A Digital Toolkit for Making Sense of Math
Explore and create : Creation lab
Beth Chinderle Tod Johnston
Deepen learning in your K-5 math classroom with The Math Learning Center apps, a versatile and free suite of virtual manipulatives. Develop your fluency with the apps through a series of hands-on activities that you can use with students in your classroom, school and district.
|Audience:||Teachers, Curriculum/district specialists, Technology coordinators/facilitators|
|Attendee devices:||Devices required|
|Attendee device specification:||Laptop: Chromebook, Mac, PC
Tablet: iOS, Windows
|Topic:||Online tools, apps & resources|
|ISTE Standards:||For Educators:
|Additional detail:||ISTE author presentation|
|Disclosure:||The submitter of this session has been supported by a company whose product is being included in the session|
In the session, participants will develop their fluency with The Math Learning Center apps (https://www.mathlearningcenter.org/apps) in a series of hands-on, interactive activities. The virtual manipulatives—available as both iOS apps and web apps—parallel the most common physical manipulatives and models in elementary mathematics. Unlike other elementary math technology that guides students through predefined learning pathways and can feel formulaic, the MLC apps are entirely open-ended and can be used to model mathematics beyond their primary use cases.
Participants will be challenged to “do the math” with and apply the MLC apps towards problems from the Math at Home website (https://mathathome.mathlearningcenter.org/). By engaging in realistic classroom investigations, participants will gain ideas and resources that can immediately be put to use in their own classrooms and schools.
Participants will also learn through first-hand experience how to use the apps alongside other common K-5 tech tools including Seesaw and Google Slides. Not only will this provide tangible classroom integration use cases, it will encourage participants to consider best practices for reviewing student work and extending math discourse with technology.
We will organize the presentation in a Google Site. This will allow us to share resources with participants for use during and after our session, and create the interactive experiences.
Evidence of success include well-received presentations at both math and technology conferences including the TCEA (2018), NCTM (2018), CMC-South (2018-19), and ISTE (2019). To gain a sense of the session content and instructional methods, view the Google Site used at ISTE 2019: bit.ly/ISTEappsformath
1. Warm-up (10 Minutes): Energize participants with a short Would You Rather activity that exemplifies the many ways to view a math problem and the power of the math apps.
2. MLC apps (20 minutes): In small groups, participants learn about the flexibility of the apps and begin to develop fluency with the features and functionality of the apps. Participants explore how sharing in the apps allows students and teachers to share math problems and thinking.
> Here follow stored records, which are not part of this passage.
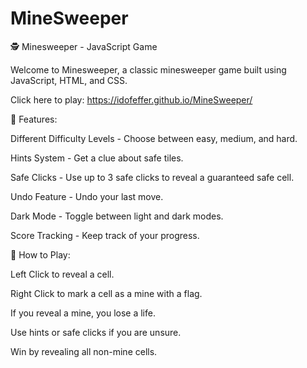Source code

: # MineSweeper

🕵 Minesweeper - JavaScript Game

Welcome to Minesweeper, a classic minesweeper game built using JavaScript, HTML, and CSS.

Click here to play: https://idofeffer.github.io/MineSweeper/

🚀 Features:

Different Difficulty Levels - Choose between easy, medium, and hard.

Hints System - Get a clue about safe tiles.

Safe Clicks - Use up to 3 safe clicks to reveal a guaranteed safe cell.

Undo Feature - Undo your last move.

Dark Mode - Toggle between light and dark modes.

Score Tracking - Keep track of your progress.

📜 How to Play:

Left Click to reveal a cell.

Right Click to mark a cell as a mine with a flag.

If you reveal a mine, you lose a life.

Use hints or safe clicks if you are unsure.

Win by revealing all non-mine cells.
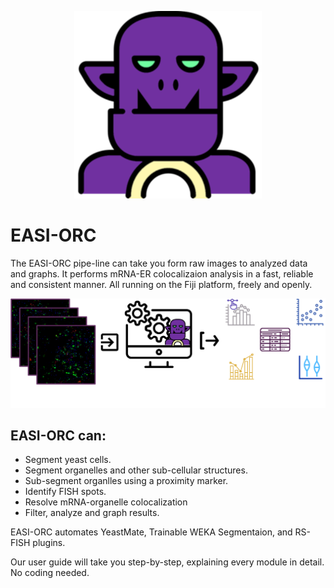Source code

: <p align="center">
  <img src="assests/ORC.png" width="300">
</p>

# EASI-ORC
The EASI-ORC pipe-line can take you form raw images to analyzed data and graphs. It performs mRNA-ER colocalizaion analysis in a fast, reliable and consistent manner. All running on the Fiji platform, freely and openly.
<p align="center">
  <img src="assests/Diagram.png">
</p>

## EASI-ORC can:
* Segment yeast cells.
* Segment organelles and other sub-cellular structures.
* Sub-segment organlles using a proximity marker.
* Identify FISH spots.
* Resolve mRNA-organelle colocalization
* Filter, analyze and graph results.

EASI-ORC automates YeastMate, Trainable WEKA Segmentaion, and RS-FISH plugins.

Our user guide will take you step-by-step, explaining every module in detail.
No coding needed.
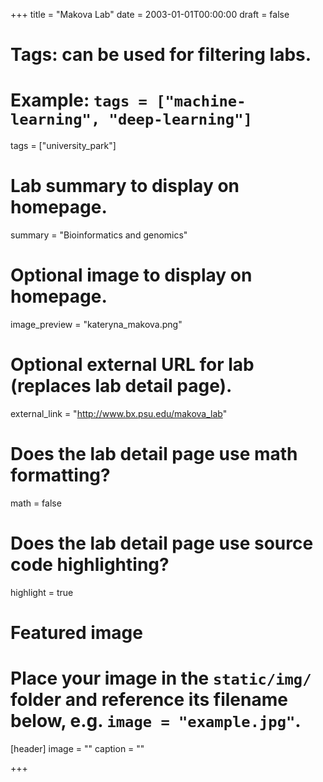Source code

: +++
title = "Makova Lab"
date = 2003-01-01T00:00:00
draft = false

# Tags: can be used for filtering labs.
# Example: `tags = ["machine-learning", "deep-learning"]`
tags = ["university_park"]

# Lab summary to display on homepage.
summary = "Bioinformatics and genomics"

# Optional image to display on homepage.
image_preview = "kateryna_makova.png"

# Optional external URL for lab (replaces lab detail page).
external_link = "http://www.bx.psu.edu/makova_lab"

# Does the lab detail page use math formatting?
math = false

# Does the lab detail page use source code highlighting?
highlight = true

# Featured image
# Place your image in the `static/img/` folder and reference its filename below, e.g. `image = "example.jpg"`.
[header]
image = ""
caption = ""

+++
3. Apply Activity 1 (25 minutes): Working individually or with a partner, participants join a Seesaw class as a student and explore a learning activity that uses an MLC app share code to launch an investigation. Participants show their thinking in the app and then overlay Seesaw tools to further explain their thinking. As a whole group, we explore types of feedback for deepening thinking.
4. Apply Activity 2 (25 minutes): Working individually or with a partner, participants are invited into a shared Google Slide presentation and asked to use an app of their choice to show their thinking about a Math at Home activity. As a whole group, we discuss techniques for encouraging math discourse in a digital environment.
5. Closing (10 minutes): Connect to CCSS Math Practices and ISTE Standards for Students by asking participants to reflect on which standards they engaged in during the session.
1. Principles to Action: NCTM (https://www.nctm.org/PtA/)
Guiding Principle #4, Tools and Technology, states, “An excellent mathematics program integrates the use of mathematical tools and technology as essential resources to help students learn and make sense of mathematical ideas, reason mathematically, and communicate their mathematical thinking."
2. Children's Mathematics: Cognitively Guided Instruction: Carpenter et. al. (http://assets.pearsonschool.com/asset_mgr/current/20156/Carpenter_SampleChapter.pdf)
This framework outlines the importance of visual representations in moving students from concrete to representational to abstract mathematical understandings.
3. Joint Position Paper on Technology and Interactive Media: NAEYC and Fred Rogers Center (https://www.naeyc.org/sites/default/files/globally-shared/downloads/PDFs/resources/topics/PS_technology_WEB.pdf)
The position statement emphasizes the benefits of “appropriate and intentional” technology use with young children.
4. Seeing as Understanding: The Importance of Visual Mathematics for our Brain and Learning: Jo Boaler (https://www.youcubed.org/wp-content/uploads/2017/04/JACmaths-seeing-article.pdf)
This paper, along with other resources from YouCubed, showcase the value of visual mathematics.